Hadoop YARN Architecture

You have already got the idea behind the YARN in Hadoop 2.x. Let’s come to Hadoop YARN Architecture.

The basic components of Hadoop YARN Architecture are as follows;

  • Resource manager (one per cluster) – Master
  • Node manager (one per data node)  –  Slave
  • Application Master (one per Application or Job)

Yarn has a dedicated independent machine called Resource manager. The main idea of yarn is to negotiate resources. Every Slave – data node has daemon called Node manager.

In YARN also we have master machine and a slave machine.

Hadoop YARN Architecture

Hadoop YARN Architecture

Details of Resource manager, Node manager & Application Master in Hadoop:

  • Data are stored in data node 2 & 3.
  • You submit a job to resource manager. Resource manager is connected to all the nodes.

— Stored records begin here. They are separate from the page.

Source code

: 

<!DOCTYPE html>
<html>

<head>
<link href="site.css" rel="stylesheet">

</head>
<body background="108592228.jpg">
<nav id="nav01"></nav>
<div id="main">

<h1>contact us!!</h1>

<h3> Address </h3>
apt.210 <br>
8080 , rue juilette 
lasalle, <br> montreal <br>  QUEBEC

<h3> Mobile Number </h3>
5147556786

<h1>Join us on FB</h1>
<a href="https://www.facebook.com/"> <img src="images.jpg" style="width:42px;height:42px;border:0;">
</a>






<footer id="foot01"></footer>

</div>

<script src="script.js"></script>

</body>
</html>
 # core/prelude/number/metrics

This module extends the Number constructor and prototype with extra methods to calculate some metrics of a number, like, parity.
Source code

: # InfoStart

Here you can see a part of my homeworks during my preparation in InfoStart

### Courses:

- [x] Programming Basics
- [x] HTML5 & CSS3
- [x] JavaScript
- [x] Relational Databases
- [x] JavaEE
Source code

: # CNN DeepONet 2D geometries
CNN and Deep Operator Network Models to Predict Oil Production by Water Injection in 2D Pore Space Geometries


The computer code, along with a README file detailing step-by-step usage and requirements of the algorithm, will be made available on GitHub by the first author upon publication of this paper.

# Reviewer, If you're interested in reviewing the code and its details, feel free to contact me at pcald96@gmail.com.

Resource manager will contact any node manager for running the job.
  • It is not necessary for the resource manager to contact where the data to be processed is saved. Remember our data is stored in data node 2 & 3 but resource manager contacted node manager in data node 1 because it can contact any data node irrespective of where the data blocks to be processed are stored.
  • Now that the resource manager contacted data node 1, the Node manager in data node 1 will launch a daemon called application master/app master. It is the responsibility of the application master to run the job.

There will be one dedicated application master launched for every single job. If i have submitted three jobs then three app masters would have been launched.

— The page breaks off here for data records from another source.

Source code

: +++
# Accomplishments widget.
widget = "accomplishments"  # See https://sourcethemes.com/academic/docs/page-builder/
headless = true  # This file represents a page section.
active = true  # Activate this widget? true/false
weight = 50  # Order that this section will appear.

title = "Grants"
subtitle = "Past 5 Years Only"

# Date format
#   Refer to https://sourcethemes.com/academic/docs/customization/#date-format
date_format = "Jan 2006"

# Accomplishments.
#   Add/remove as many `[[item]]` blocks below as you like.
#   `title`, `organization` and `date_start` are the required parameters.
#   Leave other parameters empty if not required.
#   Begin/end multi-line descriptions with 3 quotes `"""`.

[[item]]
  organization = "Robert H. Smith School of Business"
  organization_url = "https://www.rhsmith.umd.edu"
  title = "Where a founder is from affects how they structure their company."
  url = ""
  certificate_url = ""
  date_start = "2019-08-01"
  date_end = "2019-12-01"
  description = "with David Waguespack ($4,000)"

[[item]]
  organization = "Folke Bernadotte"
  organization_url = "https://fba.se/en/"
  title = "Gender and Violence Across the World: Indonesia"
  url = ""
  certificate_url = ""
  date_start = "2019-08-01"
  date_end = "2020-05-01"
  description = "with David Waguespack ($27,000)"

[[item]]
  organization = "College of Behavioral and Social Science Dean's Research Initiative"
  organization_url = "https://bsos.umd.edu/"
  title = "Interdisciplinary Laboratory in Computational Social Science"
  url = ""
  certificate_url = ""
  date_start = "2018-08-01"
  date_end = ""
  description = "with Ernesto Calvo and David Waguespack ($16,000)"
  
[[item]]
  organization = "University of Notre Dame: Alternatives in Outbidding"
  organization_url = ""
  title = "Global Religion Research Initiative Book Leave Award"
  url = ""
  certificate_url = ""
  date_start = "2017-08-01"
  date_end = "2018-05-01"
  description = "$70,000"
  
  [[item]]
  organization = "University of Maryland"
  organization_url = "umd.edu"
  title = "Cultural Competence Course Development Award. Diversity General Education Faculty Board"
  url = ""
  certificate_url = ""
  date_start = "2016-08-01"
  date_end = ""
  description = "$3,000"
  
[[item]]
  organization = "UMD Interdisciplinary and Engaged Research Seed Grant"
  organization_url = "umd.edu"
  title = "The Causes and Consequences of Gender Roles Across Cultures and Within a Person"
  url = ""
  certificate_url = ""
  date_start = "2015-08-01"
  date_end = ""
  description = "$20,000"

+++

  • Then the application manager will either contact a node manager or a resource manager. By contacting the resource manager the app master will come to know that the data is actually stored in data node 2 & 3.
  • The App master after knowing from the resource manager that the actual data is stored in data node 2 & 3. It will contact those two data nodes and launch something called container in both the data nodes.
  • A container is a simple java process or a JVM. So inside the container job /program will get executed.
  • Now if it is a MapReduce program, the Map job and Reduce job and the MapReduce join will be executed inside the container.
  • When a job is running in a data node and if it needs more resources like RAM or more processing power the App Mater will contact the resource manager and ask to allocate the resources. So resource manager is a global entity which monitors the jobs running entire cluster and allocating the required resources.

Node manager

Node manager has one more responsibility, Node manager in a data node will continuously monitor the resources in its data node like used RAM size, total RAM capacity, unused RAM and storage space availability then sends the information or status back to the Resource Manager.

It is part of the Resource manager. It schedules jobs based on first in first out but which is not the best way to schedule the process. So there is a fair scheduler and a capacity scheduler which does the job better than FIFO scheduler.